A federal judge on Friday granted a Department of Justice request to block Virginia from systematically removing alleged noncitizens from the voter rolls this close to an election.
U.S. District Judge Patricia Giles ordered the state to stop its program immediately and within five days restore the voter registrations of more than 1,600 people who were removed in recent months.
The decision comes 10 days before Election Day and about a month after early voting got underway in the state.
Virginia's program “has curtailed the right of eligible voters to cast their ballots in the same manner as other eligible voters,” Giles said as she announced her ruling.
Ryan Snow, an attorney for Lawyers’ Committee for Civil Rights Under Law, which represented civil rights groups that sued Virginia, called the ruling "a big victory."
"All of the eligible voters who were wrongfully purged from the voter rolls will now be able to cast their ballots," Snow said. "No one should mess with a citizen’s right to vote."
Lawyers who had obtained the full list of people flagged to be purged from voter rolls said that 18 U.S. citizens were incorrectly removed, a lawyer for the civil rights groups said in court on Thursday. The Justice Department said in a previous filing that 43 people removed from rolls in Prince William County were likely U.S. citizens.
“How many more are there?” Giles asked rhetorically on Friday.
Gov. Glenn Youngkin remained defiant in a statement reacting to the judge’s ruling, saying “Virginia will immediately petition the Fourth Circuit Court of Appeals and, if necessary, the U.S. Supreme Court, for an emergency stay of the injunction.”
Later in the day, Virginia filed its appeal.
Former President Donald Trump on Friday blasted the ruling, calling Giles a “radical judge,” while praising Youngkin for his opposition to the ruling.
“The outrageous decision goes against the very bedrock of our democracy,” Trump said during remarks in Austin, Texas.
Youngkin, a Republican, signed an executive order in August that mandated voter roll purges of alleged noncitizens. Under the program, people are flagged for removal if they check a box on a Department of Motor Vehicles form indicating they are not a citizen or leave that section blank.

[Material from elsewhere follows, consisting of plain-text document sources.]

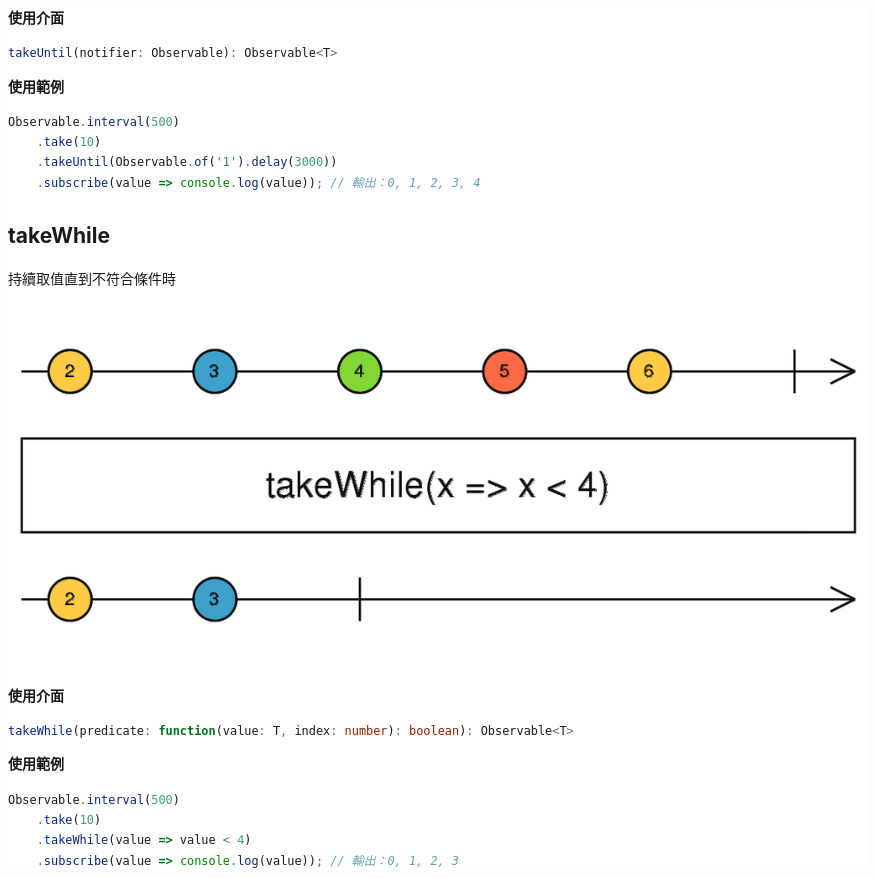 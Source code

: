 **使用介面**

```typescript
takeUntil(notifier: Observable): Observable<T>
```

**使用範例**

```typescript
Observable.interval(500)
    .take(10)
    .takeUntil(Observable.of('1').delay(3000))
    .subscribe(value => console.log(value)); // 輸出：0, 1, 2, 3, 4
```

## takeWhile

持續取值直到不符合條件時

![](images/takeWhile.png)

**使用介面**

```typescript
takeWhile(predicate: function(value: T, index: number): boolean): Observable<T>
```

**使用範例**

```typescript
Observable.interval(500)
    .take(10)
    .takeWhile(value => value < 4)
    .subscribe(value => console.log(value)); // 輸出：0, 1, 2, 3
```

The groups that sued say the program is catching people who obtained driver licenses as green card holders and later became citizens, as well as others who simply filled out the form incorrectly.
States are barred from systematically removing people from voters rolls within 90 days of an election under the National Voter Registration Act. A lawyer for the Justice Department said in court Thursday that Virginia’s program might well be legal any other time of the year, but not during this “quiet period” before an election.
A lawyer for the state of Virginia, Charles Cooper, defended the program in court Thursday, arguing, “There are going to be hundreds of noncitizens back on these rolls. ... Every time a noncitizen votes, it cancels out a legal vote.”